■ Brief: What you return should be the lines of the data containing "equalArea", each in full.

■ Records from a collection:
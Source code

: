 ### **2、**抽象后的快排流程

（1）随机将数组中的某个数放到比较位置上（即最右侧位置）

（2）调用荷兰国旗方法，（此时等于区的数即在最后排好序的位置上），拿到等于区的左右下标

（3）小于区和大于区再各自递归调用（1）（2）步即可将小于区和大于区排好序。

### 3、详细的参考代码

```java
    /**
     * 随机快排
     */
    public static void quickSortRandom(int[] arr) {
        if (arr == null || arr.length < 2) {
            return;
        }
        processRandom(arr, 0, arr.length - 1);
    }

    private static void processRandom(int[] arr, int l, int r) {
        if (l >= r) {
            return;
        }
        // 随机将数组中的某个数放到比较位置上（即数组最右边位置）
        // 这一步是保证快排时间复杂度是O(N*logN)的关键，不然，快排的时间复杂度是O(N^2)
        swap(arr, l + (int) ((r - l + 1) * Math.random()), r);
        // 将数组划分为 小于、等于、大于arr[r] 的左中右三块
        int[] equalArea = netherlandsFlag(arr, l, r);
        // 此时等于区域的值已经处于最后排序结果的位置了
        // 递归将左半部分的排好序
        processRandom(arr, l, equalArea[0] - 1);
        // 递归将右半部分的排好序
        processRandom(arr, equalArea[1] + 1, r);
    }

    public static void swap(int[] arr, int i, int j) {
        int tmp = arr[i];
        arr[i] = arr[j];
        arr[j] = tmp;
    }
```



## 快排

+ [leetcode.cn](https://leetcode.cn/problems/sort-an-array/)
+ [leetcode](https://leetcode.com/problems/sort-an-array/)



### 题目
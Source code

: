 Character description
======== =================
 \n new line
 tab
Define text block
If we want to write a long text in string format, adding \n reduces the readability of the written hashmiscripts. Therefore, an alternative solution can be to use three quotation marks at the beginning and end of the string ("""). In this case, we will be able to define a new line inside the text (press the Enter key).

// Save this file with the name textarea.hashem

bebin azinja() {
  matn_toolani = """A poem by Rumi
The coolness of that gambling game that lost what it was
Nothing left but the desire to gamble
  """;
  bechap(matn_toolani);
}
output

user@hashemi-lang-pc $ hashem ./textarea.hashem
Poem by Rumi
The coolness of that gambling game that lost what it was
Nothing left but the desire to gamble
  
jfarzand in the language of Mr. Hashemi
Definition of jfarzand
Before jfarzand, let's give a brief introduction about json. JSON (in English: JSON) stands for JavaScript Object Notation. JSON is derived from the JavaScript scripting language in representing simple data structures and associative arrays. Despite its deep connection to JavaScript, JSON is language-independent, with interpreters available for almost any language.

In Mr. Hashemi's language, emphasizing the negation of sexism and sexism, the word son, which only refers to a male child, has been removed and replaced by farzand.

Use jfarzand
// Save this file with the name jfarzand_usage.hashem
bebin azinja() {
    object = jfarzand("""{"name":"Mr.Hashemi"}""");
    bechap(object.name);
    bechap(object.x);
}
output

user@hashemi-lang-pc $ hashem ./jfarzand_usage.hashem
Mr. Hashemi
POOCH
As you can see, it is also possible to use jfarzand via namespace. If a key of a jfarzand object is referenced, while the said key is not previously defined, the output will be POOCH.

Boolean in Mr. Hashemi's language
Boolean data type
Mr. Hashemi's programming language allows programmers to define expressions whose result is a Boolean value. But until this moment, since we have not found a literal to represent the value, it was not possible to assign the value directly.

■ Result:
        int[] equalArea = netherlandsFlag(arr, l, r);
        processRandom(arr, l, equalArea[0] - 1);
        processRandom(arr, equalArea[1] + 1, r);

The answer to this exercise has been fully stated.